Then you turn a corner and everything changes. Suddenly, you’re in a house, dumped into domesticity via the paintings of Jean Cooke and John Bratby. But these still lifes and portraits aren’t cute and quaint, they show a home riven with abuse, Cooke painting to reclaim her identity and escape the violence of her husband Bratby. The war’s impact was societal, and personal too. 

It’s heinous, but it’s brilliant

Upstairs, the rest of the exhibition is broader in focus, looking beyond the more obviously war-ravaged work to explore the wider art of Britain at the time. 

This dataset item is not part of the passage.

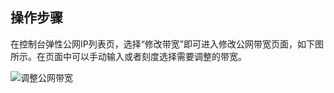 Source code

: ## 操作步骤

在控制台弹性公网IP列表页，选择“修改带宽”即可进入修改公网带宽页面，如下图所示。在页面中可以手动输入或者刻度选择需要调整的带宽。

![调整公网带宽](https://github.com/jdcloudcom/cn/blob/edit/image/Hyper-Converged-IDC/Cloud-Physical-Server/CPS010.png)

It was a country full of immigrants, refugees, women and gay people, all trying to carve out spaces for themselves. There are impossibly thick, unctuous paintings by Frank Auerbach and Leon Kossoff, ultra-stark 3D minimalism by the Constructionists, blitzed street photography by Eva Frankfurther, unbearably tense works of homosexual desire by Francis Bacon, and perfectly subtle, simple ceramics by Lucie Rie and Hans Coper. Best of all is the chance to lose yourself in the amazing psychedelic maelstrom of Gustav Metzger’s staggering ‘Liquid Crystal Environment’.

Across all these works you find pop, minimalism, abstraction, expressionism and the seeds of countless other ideas, all because life in post-war Britain was wild, difficult, weird and oppressive. These artists were fighting to express their trauma, to find their place in a broken world. 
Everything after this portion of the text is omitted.